Building a Mental Health Crisis System Beyond 988: Social Workers’ Ethical Obligation

Photo credit: BigStockPhoto/Maurice98

by Jenna Mehnert Baker, DPA, MSW, CAE, SHRM-CP

     In the decades since John F. Kennedy began the process of deinstitutionalizing people living with mental illness, the envisioned community-based system has never been realized. Rather, the justice system has become the de facto mental health system with a disproportionate percentage of individuals finding the symptoms of their mental illness criminalized. According to the Treatment Advocacy Center, “in 44 states, a jail or prison holds more mentally ill individuals than the largest remaining state psychiatric hospital.” Individuals with psychiatric diseases like schizophrenia and bipolar disorder are 10 times more likely to be in a jail or prison than a hospital bed.

     Agents of the public safety system, law enforcement officers found themselves responding to increasing numbers of calls from individuals and families whose symptoms or suicidality warranted an immediate response not available from the mental health system.  Unprepared to respond to individuals living with mental illness, police officers are put into situations that unfortunately are more likely to end with the use of deadly force. Individuals with mental illness comprise “1 in 50 U.S. adults” but “are involved in at least 1 in 4 and as many as half of all fatal police shootings.”

    In 2020, 988 was designated by federal legislation as the Suicide and Crisis Lifeline with a launch date of 7/16/2022. At the same time, the Substance Abuse and Mental Health Services Administration identified the building of a full continuum of crisis services as their number one priority throughout the nation. 

     Issuing policy and program development guidance, SAMHSA began investing significant resources to support states in their implementation of the crisis system. The vision is that 988 call takers would provide immediate crisis counseling 24/7/365. Having 988 as the entry point for accessing services, individuals experiencing a mental health/suicidal crisis would have their urgent behavioral health needs met in the least restrictive and most community-based option able to address their needs.

     Historically, individuals in crisis would call 911, and law enforcement officers would be dispatched to respond. It is important to recognize that law enforcement must have a large diversity of skills, and they receive minimal training in de-escalation or symptoms of mental illness. The development of various models of responding to individuals in crisis has focused on engaging  other professions or training officers to better understand mental health calls. While officers should be trained to respond to a person in crisis, officers are agents of the public safety system and should not be called upon to respond to mental health calls when no public safety threat is present.

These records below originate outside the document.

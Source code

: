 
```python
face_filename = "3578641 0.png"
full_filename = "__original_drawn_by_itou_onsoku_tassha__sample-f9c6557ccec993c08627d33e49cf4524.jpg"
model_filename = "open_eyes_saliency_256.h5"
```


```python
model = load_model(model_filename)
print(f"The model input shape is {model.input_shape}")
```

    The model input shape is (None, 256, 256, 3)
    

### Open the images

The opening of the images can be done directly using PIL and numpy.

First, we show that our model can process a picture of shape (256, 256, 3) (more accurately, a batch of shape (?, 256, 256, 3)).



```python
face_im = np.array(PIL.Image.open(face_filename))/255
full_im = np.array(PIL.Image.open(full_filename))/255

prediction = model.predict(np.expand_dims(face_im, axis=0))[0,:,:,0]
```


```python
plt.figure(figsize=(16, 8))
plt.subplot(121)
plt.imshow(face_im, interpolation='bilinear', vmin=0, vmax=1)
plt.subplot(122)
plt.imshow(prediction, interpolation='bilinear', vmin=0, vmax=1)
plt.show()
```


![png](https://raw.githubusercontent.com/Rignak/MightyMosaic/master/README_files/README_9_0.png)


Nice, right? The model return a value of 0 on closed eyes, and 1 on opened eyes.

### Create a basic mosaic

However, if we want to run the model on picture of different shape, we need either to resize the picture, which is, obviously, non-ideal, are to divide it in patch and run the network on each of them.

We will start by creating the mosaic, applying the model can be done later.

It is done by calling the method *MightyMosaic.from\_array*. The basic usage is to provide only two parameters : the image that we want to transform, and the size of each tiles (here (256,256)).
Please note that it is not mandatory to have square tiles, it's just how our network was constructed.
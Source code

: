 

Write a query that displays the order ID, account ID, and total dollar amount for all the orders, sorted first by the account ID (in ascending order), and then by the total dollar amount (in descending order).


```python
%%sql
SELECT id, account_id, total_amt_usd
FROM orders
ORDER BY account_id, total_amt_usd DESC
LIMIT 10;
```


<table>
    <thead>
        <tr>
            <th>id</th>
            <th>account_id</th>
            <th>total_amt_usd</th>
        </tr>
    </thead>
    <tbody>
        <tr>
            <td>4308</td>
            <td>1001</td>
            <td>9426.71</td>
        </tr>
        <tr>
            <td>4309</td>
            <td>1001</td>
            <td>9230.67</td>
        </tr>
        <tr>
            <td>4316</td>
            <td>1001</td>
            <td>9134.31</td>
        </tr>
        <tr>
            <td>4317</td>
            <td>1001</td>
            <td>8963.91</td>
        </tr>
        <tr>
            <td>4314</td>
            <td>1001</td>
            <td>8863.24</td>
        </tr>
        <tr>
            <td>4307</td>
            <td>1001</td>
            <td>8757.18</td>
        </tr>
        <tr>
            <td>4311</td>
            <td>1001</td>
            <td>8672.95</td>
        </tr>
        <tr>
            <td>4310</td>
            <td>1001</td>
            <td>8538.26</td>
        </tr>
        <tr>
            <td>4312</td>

     The vision of the crisis system is to have individuals seek help by contacting 988, and when needed, have a mobile mental health team respond to them in the community. As a nation, we have criminalized mental illness, watched our national suicide rate skyrocket, seen the criminal use of force on individuals in crisis, had the percentage of inmates on psychotropic medications skyrocket, and watched the volume of people seeking care in emergency departments result in lengths of stay in emergency departments increase from hours to days and even weeks. These realities are not the fault of any one entity, but rather responsibility lies with all of us who have not intentionally advocated for systemic change.

     There is an answer to ensure people are served by the mental health system, not the public safety system or emergency departments. Advancing this systemic change requires social workers to champion the importance of building the full continuum of crisis services. With estimates that 60% of mental health services are provided by social workers, it is our responsibility to advance practice change.

     Social justice movements are critical to social change, and as social workers, a core value of our code of ethics is to challenge injustices. The building of the crisis system is, in fact, a social justice movement of our time. Ensuring that individuals living with mental illness or those experiencing suicidality have choice and voice is a clear ethical mandate for the social work profession. While it is easier to express frustration over broken systems than work for change, social workers must focus our energy on building the type of community-based system John F. Kennedy envisioned for his sister.

     As she advocated for compassionate responses to individuals’ struggle to meet basic needs and children being exploited, Jane Addams founded the social work profession. System reform to better serve the most vulnerable among us is a call new social work graduates can answer, and by doing so, can end the criminalization of symptoms of mental health conditions.

Dr. Jenna Mehnert Baker, MSW, CAE, SHRM-CP, is the former executive director of NASW-PA, a current faculty member of Kutztown University’s Social Work Department and a board member of CIT International. Her field of expertise is the intersection of mental health and justice systems.